BEGIN Source information

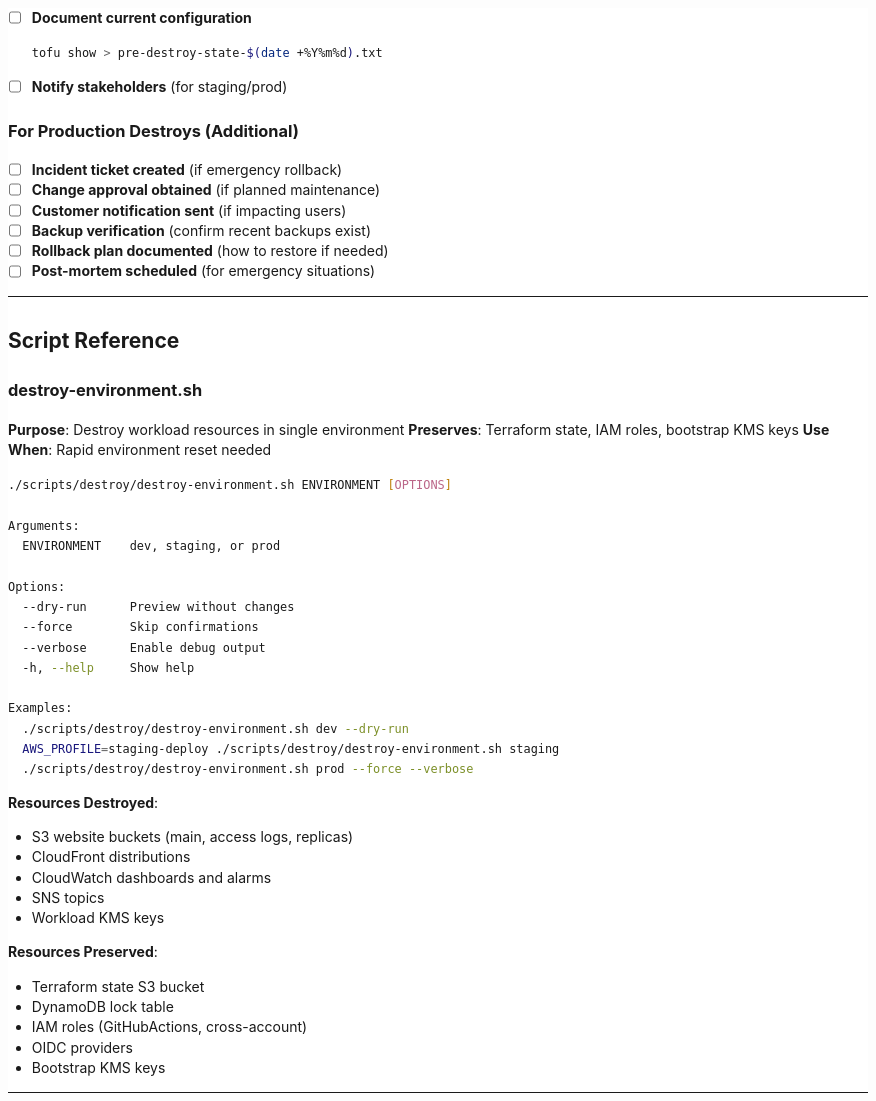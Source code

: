 - [ ] **Document current configuration**
  ```bash
  tofu show > pre-destroy-state-$(date +%Y%m%d).txt
  ```

- [ ] **Notify stakeholders** (for staging/prod)

### For Production Destroys (Additional)

- [ ] **Incident ticket created** (if emergency rollback)
- [ ] **Change approval obtained** (if planned maintenance)
- [ ] **Customer notification sent** (if impacting users)
- [ ] **Backup verification** (confirm recent backups exist)
- [ ] **Rollback plan documented** (how to restore if needed)
- [ ] **Post-mortem scheduled** (for emergency situations)

---

## Script Reference

### destroy-environment.sh

**Purpose**: Destroy workload resources in single environment
**Preserves**: Terraform state, IAM roles, bootstrap KMS keys
**Use When**: Rapid environment reset needed

```bash
./scripts/destroy/destroy-environment.sh ENVIRONMENT [OPTIONS]

Arguments:
  ENVIRONMENT    dev, staging, or prod

Options:
  --dry-run      Preview without changes
  --force        Skip confirmations
  --verbose      Enable debug output
  -h, --help     Show help

Examples:
  ./scripts/destroy/destroy-environment.sh dev --dry-run
  AWS_PROFILE=staging-deploy ./scripts/destroy/destroy-environment.sh staging
  ./scripts/destroy/destroy-environment.sh prod --force --verbose
```

**Resources Destroyed**:
- S3 website buckets (main, access logs, replicas)
- CloudFront distributions
- CloudWatch dashboards and alarms
- SNS topics
- Workload KMS keys

**Resources Preserved**:
- Terraform state S3 bucket
- DynamoDB lock table
- IAM roles (GitHubActions, cross-account)
- OIDC providers
- Bootstrap KMS keys

---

END Source information

Work instruction:
Figure out how many lines of the material above hold the word "scripts", and answer with that number only.

Solution for this exercise:
4